L'Ukraine orthodoxe: ORTHODOXIE MAJORITAIRE MAIS DIVISEE - 1
VLADIMIR GOLOVANOW

La longue visite du patriarche Cyril en Ukraine en juillet dernier, la troisième depuis son élection, prend une dimension particulière du fait de la place de l'Ukraine dans l'Orthodoxie russe. Les journaux occidentaux n'en rendaient pratiquement compte que du point de vue de l'opposition, minoritaire depuis les dernières élections, et démontraient, à de rares exceptions prés, une parfaite méconnaissance de la situation. Il est vrai qu'elle est particulièrement complexe et je vais essayer d'en dresser un tableau aussi objectif que possible.

Si, comme en Russie, prés de 80% des Ukrainiens se disent Orthodoxes, il y a aussi une importante minorité catholique (10-15% selon les sources), essentiellement des Gréco-catholiques (Uniates) concentrés dans les provinces occidentales qui ont fait partie de la Pologne ou de l'Empire Austro-hongrois jusqu'en 1945 (1).

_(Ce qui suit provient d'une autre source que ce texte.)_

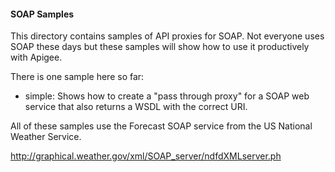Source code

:#### SOAP Samples

This directory contains samples of API proxies for SOAP. Not everyone uses SOAP
these days but these samples will show how to use it productively with
Apigee.

There is one sample here so far:

* simple: Shows how to create a "pass through proxy" for a SOAP web service
that also returns a WSDL with the correct URI.

All of these samples use the Forecast SOAP service from the US National
Weather Service.

http://graphical.weather.gov/xml/SOAP_server/ndfdXMLserver.ph

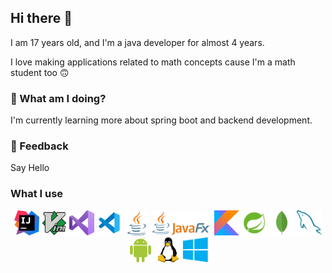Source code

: ## Hi there 👋
I am 17 years old, and I'm a java developer for almost 4 years.

I love making applications related to math concepts cause I'm a math student too 🙃

### 🌱 What am I doing?

I'm currently learning more about spring boot and backend development.

### 💬 Feedback

Say Hello

### What I use

<div align=center>
  <img src="icons/intellij-icon.svg" width=40 height=40 alt="Intellij Idea">
  <img src="icons/vim-icon.svg" width=40 height=40 alt="Vim">
  <img src="icons/visual-studio-icon.svg" width=40 height=40 alt="Visual Studio">
  <img src="icons/vscode-icon.svg" width=40 height=40 alt="VSCode">
  <img src="icons/java-icon.svg" width=40 height=40 alt="Java">
  <img src="icons/JavaFX_Logo.png" height=40 alt="JavaFX">
  <img src="icons/kotlinlang-icon.svg" width=40 height=40 alt="Kotlin">
  <img src="icons/spring-boot-icon.svg" width=40 height=40 alt="SpringBoot">
  <img src="icons/mongodb-icon.svg" width=40 height=40 alt="MongoDB">
  <img src="icons/mysql-icon.svg" width=40 height=40 alt="MySQL">
  <img src="icons/android-icon.svg" width=40 height=40 alt="Android">
  <img src="icons/linux-icon.svg" width=40 height=40 alt="Linux">
  <img src="icons/windows-icon.svg" width=40 height=40 alt="Windows">
</div>
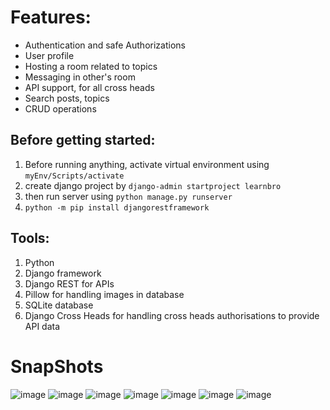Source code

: # Features:

- Authentication and safe Authorizations
- User profile
- Hosting a room related to topics
- Messaging in other's room
- API support, for all cross heads
- Search posts, topics
- CRUD operations


## Before getting started:

1.  Before running anything, activate virtual environment using  `myEnv/Scripts/activate `
2.  create django project by `django-admin startproject learnbro`
3.  then run server using `python manage.py runserver`
4.  `python -m pip install djangorestframework`

## Tools:

1. Python
2. Django framework
3. Django REST for APIs
4. Pillow for handling images in database
5. SQLite database
6. Django Cross Heads for handling cross heads authorisations to provide API data

# SnapShots

![image](https://github.com/vilasrhegde/learnBro/assets/85540091/104a6724-cc8f-4fc5-a18d-23cec4c2b966)
![image](https://github.com/vilasrhegde/learnBro/assets/85540091/952f37f5-d66e-4047-8116-a2a789841269)
![image](https://github.com/vilasrhegde/learnBro/assets/85540091/1071f453-99a4-445b-87ae-6c9e5682ee81)
![image](https://github.com/vilasrhegde/learnBro/assets/85540091/d5806adb-3542-4a92-b261-8ac2232c9364)
![image](https://github.com/vilasrhegde/learnBro/assets/85540091/ef8a07da-bada-4169-892e-2730bcfc593b)
![image](https://github.com/vilasrhegde/learnBro/assets/85540091/e646dc83-4480-4ab6-9bb5-df669650f730)
![image](https://github.com/vilasrhegde/learnBro/assets/85540091/73785f79-297b-4053-bb02-6a7b84115214)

Leur nombre s'accroit, des prêtres orthodoxes se convertissant avec leurs paroissiens, et cela constitue la principale pomme de discorde entre le patriarcat de Moscou et le Vatican. Il faut aussi mentionner les Protestants, dont l'influence, très minoritaire, s'accroit grâce à la floraison de petites communautés évangéliques

L'Ukraine orthodoxe: ORTHODOXIE MAJORITAIRE MAIS DIVISEE - 1
L'une des principales causes du progrès de ces confessions réside, pour moi, dans le spectacle affligeant des divisions de l'Orthodoxie. En effet, sans parler des schismes récents (une bonne dizaine d'obédiences dont l'une se proclame même "UOAC canonique" (!?), il y a trois juridictions importantes en Ukraine; je les présente par ordre d'importance croissant:

TROIS JURIDICTIONS
- L'Église Orthodoxe autocéphale d'Ukraine (UAOC), non canonique, 12 diocèses, 668 clercs et 1194 paroisses (2). Déclarée indépendante de l'Église russe par un Concile local non reconnu (Kiev, 1921) elle se prévaut d'un Tomos d'autocéphalie de Constantinople (1924). Pratiquement décimée sous Staline et renaissante sous l'occupation allemande (plusieurs évêques consacrés en 1942) elle ne survécu qu'en émigration, essentiellement en Amérique du nord, après le retour soviétique.
Elle se réimplanta vers 1990 avec le soutien des autorités, surtout dans les provinces occidentales d'Ukraine, et se sépara de ses diocèses aux USA et au Canada, devenus des Églises autonomes sous l'omophore de Constantinople (1990-1995), alors que les paroisses ukrainiennes d'Europe occidentale et d'Amérique du sud restent toujours liées à l'UAOC. En 2009 l'UAOC a adressé un appel à Constantinople, lui demandant de contribuer à "renforcer la conscience catholique ecclésiale en Ukraine", qui n'a pas eu de suite à ce jour.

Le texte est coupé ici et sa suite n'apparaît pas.